Items listed in a dataset:
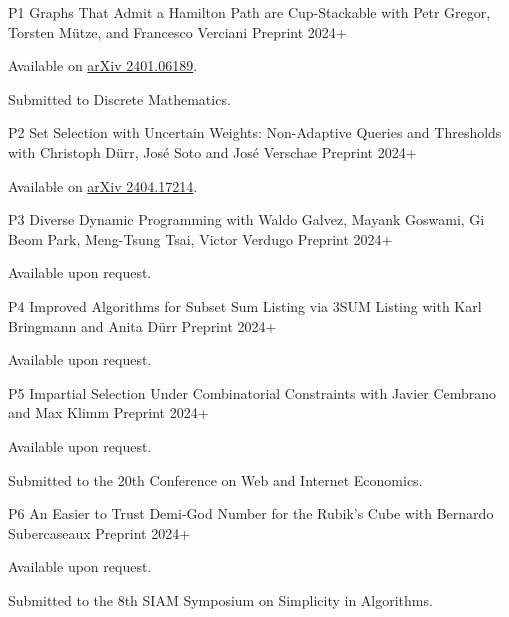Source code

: \begin{cvpublications}

\cvpublication
  {P1} %
  {Graphs That Admit a Hamilton Path are Cup-Stackable} %
  {with Petr Gregor, Torsten Mütze, and Francesco Verciani} %
  {Preprint} %
  {2024+}
  {
  \begin{cvitems} %
    \item Available on \hyperlink{https://arxiv.org/abs/2401.06189}{arXiv 2401.06189}.
    \item Submitted to Discrete Mathematics.
  \end{cvitems}
  }
  

\cvpublication
{P2} %
{Set Selection with Uncertain Weights: Non-Adaptive Queries and Thresholds} %
{with Christoph Dürr, José Soto and José Verschae} %
{Preprint} %
{2024+}
{
\begin{cvitems} %
  \item Available on \hyperlink{https://arxiv.org/abs/2404.17214}{arXiv 2404.17214}.
\end{cvitems}
}




\cvpublication
{P3} %
{Diverse Dynamic Programming} %
{with Waldo Galvez, Mayank Goswami, Gi Beom Park, Meng-Tsung Tsai, Victor Verdugo} %
{Preprint} %
{2024+}
{
\begin{cvitems} %
  \item Available upon request.
\end{cvitems}
}


\cvpublication
{P4} %
{Improved Algorithms for Subset Sum Listing via 3SUM Listing} %
{with Karl Bringmann and Anita Dürr} %
{Preprint} %
{2024+}
{
\begin{cvitems} %
  \item Available upon request.
\end{cvitems}
}



\cvpublication
{P5} %
{Impartial Selection Under Combinatorial Constraints} %
{with Javier Cembrano and Max Klimm} %
{Preprint} %
{2024+}
{
\begin{cvitems} %
  \item Available upon request.
  \item Submitted to the 20th Conference on Web and Internet Economics.
\end{cvitems}
}

\cvpublication
{P6} %
{An Easier to Trust Demi-God Number for the Rubik’s Cube} %
{with Bernardo Subercaseaux} %
{Preprint} %
{2024+}
{
\begin{cvitems} %
  \item Available upon request.
  \item Submitted to the 8th SIAM Symposium on Simplicity in Algorithms.
\end{cvitems}
}
\end{cvpublications}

(Task details):
Copy each line of the entries that includes the word "Algorithms".

(Result below):
{Improved Algorithms for Subset Sum Listing via 3SUM Listing} %
  \item Submitted to the 8th SIAM Symposium on Simplicity in Algorithms.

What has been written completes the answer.